Wenige Tage nach den rechtsextremistischen „Trauermärschen“ in Chemnitz und Köthen gestaltete die Stiftung Friedliche Revolution am 17. September 2018 das wöchentliche Friedensgebet in der Leipziger Nikolaikirche. Sie baten mich, die Ansprache zu halten. Bei der Vorbereitung stieß ich auf meine Ansprache beim Friedensgebet am 1. Mai 1998 in der Thomaskirche. Dieses fand im Vorfeld eines Aufmarsches des Hamburger Neonazi Christian Worch statt. Diese Ansprache hätte ich auch heute vorlesen können – zumal ich ihr auch einen Vers aus dem Galaterbrief zugrundgelegt hatte (Galater 6,7). Denn die Probleme mit dem Rechtsextremismus in Sachsen waren schon vor 20 Jahren offenkundig – ohne Geflüchtete. Hier kann die Ansprache nachgelesen werden:
Ansprache beim Friedensgebet in der Thomaskirche am 1. Mai 1998

Auf einem großen Pappkarton, von zwei jungen Leuten bei einer der Demonstrationen gegen den Rechtsextremismus in Chemnitz getragen, war zu lesen: „Wir haben keine Flüchtlingskrise, wir haben eine Humanitätskrise.“ Ja, wir haben eine Krise der Moral. Das ist kein Wunder. Zum einen zeitigt der dramatische Bedeutungsverlust der Kirchen auch gesellschaftspolitische Folgen. Biblische Grundwerte erodieren: die Überzeugung, dass jeder Mensch ein Geschöpf Gottes ist, mit Recht und Würde gesegnet; Gerechtigkeit, Barmherzigkeit, Gewaltlosigkeit, Ehrfurcht vor Leben. Zum andern wird seit Jahren versucht, das Beharren auf Grundwerten als überflüssig, als im politischen Alltag hinderlich zu deklarieren und sie der politischen Opportunität preiszugeben.

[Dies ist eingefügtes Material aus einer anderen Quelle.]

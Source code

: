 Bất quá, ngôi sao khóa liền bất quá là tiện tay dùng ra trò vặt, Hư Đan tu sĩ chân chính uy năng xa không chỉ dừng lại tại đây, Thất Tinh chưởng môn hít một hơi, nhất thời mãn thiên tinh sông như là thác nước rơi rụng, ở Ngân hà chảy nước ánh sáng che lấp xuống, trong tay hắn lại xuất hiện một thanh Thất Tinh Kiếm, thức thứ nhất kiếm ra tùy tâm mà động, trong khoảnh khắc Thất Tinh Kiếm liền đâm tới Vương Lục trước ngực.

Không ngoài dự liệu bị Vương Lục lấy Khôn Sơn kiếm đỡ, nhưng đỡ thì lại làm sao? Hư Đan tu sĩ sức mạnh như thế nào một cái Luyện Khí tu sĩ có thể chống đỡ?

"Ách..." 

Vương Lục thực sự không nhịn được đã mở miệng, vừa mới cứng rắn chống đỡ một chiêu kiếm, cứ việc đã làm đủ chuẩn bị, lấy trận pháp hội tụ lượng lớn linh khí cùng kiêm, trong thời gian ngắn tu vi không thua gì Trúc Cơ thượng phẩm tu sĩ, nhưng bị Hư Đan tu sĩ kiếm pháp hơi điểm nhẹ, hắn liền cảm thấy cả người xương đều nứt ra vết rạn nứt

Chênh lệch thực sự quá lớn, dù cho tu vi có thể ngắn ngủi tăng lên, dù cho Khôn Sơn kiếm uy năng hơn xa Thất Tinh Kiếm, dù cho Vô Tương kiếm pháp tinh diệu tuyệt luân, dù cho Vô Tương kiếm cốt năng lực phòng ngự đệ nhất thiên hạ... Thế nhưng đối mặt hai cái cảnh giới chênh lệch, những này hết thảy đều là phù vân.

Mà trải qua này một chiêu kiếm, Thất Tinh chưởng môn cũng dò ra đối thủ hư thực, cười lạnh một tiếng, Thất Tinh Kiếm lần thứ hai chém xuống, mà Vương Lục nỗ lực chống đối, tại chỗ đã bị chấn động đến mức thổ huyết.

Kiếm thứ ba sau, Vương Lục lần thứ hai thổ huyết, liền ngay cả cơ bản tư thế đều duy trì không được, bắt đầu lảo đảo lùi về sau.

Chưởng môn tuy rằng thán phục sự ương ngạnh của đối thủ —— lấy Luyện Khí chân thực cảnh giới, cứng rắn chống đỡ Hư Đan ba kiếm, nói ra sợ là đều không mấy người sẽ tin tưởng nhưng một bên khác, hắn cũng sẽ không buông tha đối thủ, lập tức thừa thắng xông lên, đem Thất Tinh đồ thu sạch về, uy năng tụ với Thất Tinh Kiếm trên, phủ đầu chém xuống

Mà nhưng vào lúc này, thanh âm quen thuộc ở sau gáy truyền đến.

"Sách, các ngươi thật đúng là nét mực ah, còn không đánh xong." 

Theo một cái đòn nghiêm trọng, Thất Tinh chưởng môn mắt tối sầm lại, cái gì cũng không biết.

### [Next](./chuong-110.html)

Für diese Ent-Moralisierung des öffentlichen Diskurses steht das schreckliche Wort vom „Gutmenschen“. Auch in den Kirchen sind die falschen Propheten unterwegs. Sie wollen uns einreden, Kirche verfehle ihren Auftrag, wenn sie sich in der Migrationsfrage eindeutig positioniert oder Kirchenasyl gewährt. Kein Wunder also, dass bei allen Pegida/AfD-Kundgebungen seit Jahren die Maxime befolgt wird, die Tatjana Festerling 2015 ausgerufen hat: „Ich scheiß‘ auf Anstand.“ Entsprechend treten die Redner/Innen seit 2014 bei Pegida/AfD auf. Entsprechend hören sich die sattsam bekannten Schlachtrufe an. Entsprechend wird im Netz gehetzt und gepöbelt.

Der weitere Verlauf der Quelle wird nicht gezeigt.